Start of INFORMATION PROVIDED

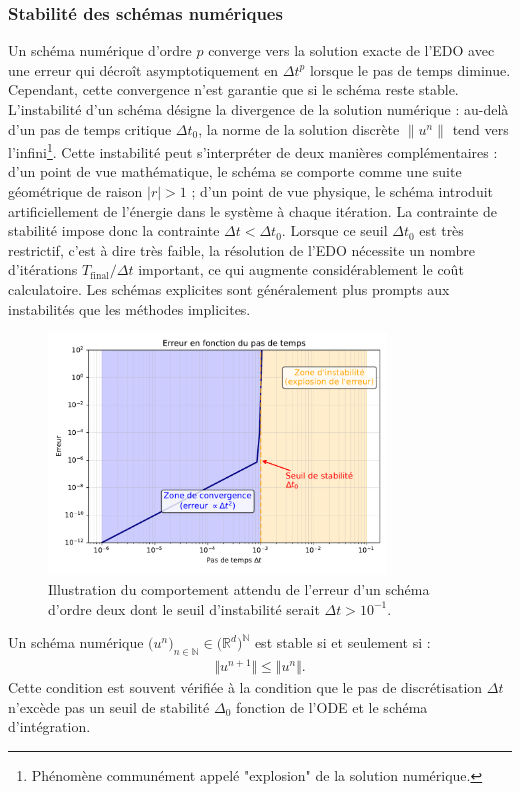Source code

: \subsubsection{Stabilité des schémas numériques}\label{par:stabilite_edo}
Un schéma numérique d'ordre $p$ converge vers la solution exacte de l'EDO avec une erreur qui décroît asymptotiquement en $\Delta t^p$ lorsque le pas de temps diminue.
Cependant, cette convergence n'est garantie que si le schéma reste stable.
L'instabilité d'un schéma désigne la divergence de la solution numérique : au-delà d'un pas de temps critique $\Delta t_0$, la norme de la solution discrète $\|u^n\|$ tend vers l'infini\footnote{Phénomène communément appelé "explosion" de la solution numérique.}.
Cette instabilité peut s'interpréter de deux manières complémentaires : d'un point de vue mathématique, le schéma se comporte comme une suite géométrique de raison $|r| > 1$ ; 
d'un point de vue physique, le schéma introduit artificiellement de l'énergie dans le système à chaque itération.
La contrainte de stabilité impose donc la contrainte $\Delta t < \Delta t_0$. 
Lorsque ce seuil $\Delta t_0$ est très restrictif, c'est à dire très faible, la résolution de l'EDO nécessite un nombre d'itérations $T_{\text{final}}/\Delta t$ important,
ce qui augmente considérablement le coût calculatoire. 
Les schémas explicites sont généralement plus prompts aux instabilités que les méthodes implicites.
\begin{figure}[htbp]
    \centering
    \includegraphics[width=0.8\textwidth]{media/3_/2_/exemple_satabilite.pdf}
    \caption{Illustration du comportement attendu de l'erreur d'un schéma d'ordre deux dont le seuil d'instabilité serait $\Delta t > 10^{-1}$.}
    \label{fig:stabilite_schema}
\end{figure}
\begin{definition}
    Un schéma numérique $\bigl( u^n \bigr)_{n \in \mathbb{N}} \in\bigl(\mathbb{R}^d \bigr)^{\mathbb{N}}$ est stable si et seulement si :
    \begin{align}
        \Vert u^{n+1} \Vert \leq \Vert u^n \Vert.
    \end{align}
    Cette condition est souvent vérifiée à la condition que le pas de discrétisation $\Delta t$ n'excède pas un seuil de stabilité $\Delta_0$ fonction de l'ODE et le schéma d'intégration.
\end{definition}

End of INFORMATION PROVIDED

Repeat each of the records exactly as written, except for the pictures, which are to be left out.

Source code

: \subsubsection{Stabilité des schémas numériques}\label{par:stabilite_edo}
Un schéma numérique d'ordre $p$ converge vers la solution exacte de l'EDO avec une erreur qui décroît asymptotiquement en $\Delta t^p$ lorsque le pas de temps diminue.
Cependant, cette convergence n'est garantie que si le schéma reste stable.
L'instabilité d'un schéma désigne la divergence de la solution numérique : au-delà d'un pas de temps critique $\Delta t_0$, la norme de la solution discrète $\|u^n\|$ tend vers l'infini\footnote{Phénomène communément appelé "explosion" de la solution numérique.}.
Cette instabilité peut s'interpréter de deux manières complémentaires : d'un point de vue mathématique, le schéma se comporte comme une suite géométrique de raison $|r| > 1$ ; 
d'un point de vue physique, le schéma introduit artificiellement de l'énergie dans le système à chaque itération.
La contrainte de stabilité impose donc la contrainte $\Delta t < \Delta t_0$. 
Lorsque ce seuil $\Delta t_0$ est très restrictif, c'est à dire très faible, la résolution de l'EDO nécessite un nombre d'itérations $T_{\text{final}}/\Delta t$ important,
ce qui augmente considérablement le coût calculatoire. 
Les schémas explicites sont généralement plus prompts aux instabilités que les méthodes implicites.
\begin{figure}[htbp]
    \centering
    \includegraphics[width=0.8\textwidth]{media/3_/2_/exemple_satabilite.pdf}
    \caption{Illustration du comportement attendu de l'erreur d'un schéma d'ordre deux dont le seuil d'instabilité serait $\Delta t > 10^{-1}$.}
    \label{fig:stabilite_schema}
\end{figure}
\begin{definition}
    Un schéma numérique $\bigl( u^n \bigr)_{n \in \mathbb{N}} \in\bigl(\mathbb{R}^d \bigr)^{\mathbb{N}}$ est stable si et seulement si :
    \begin{align}
        \Vert u^{n+1} \Vert \leq \Vert u^n \Vert.
    \end{align}
    Cette condition est souvent vérifiée à la condition que le pas de discrétisation $\Delta t$ n'excède pas un seuil de stabilité $\Delta_0$ fonction de l'ODE et le schéma d'intégration.
\end{definition}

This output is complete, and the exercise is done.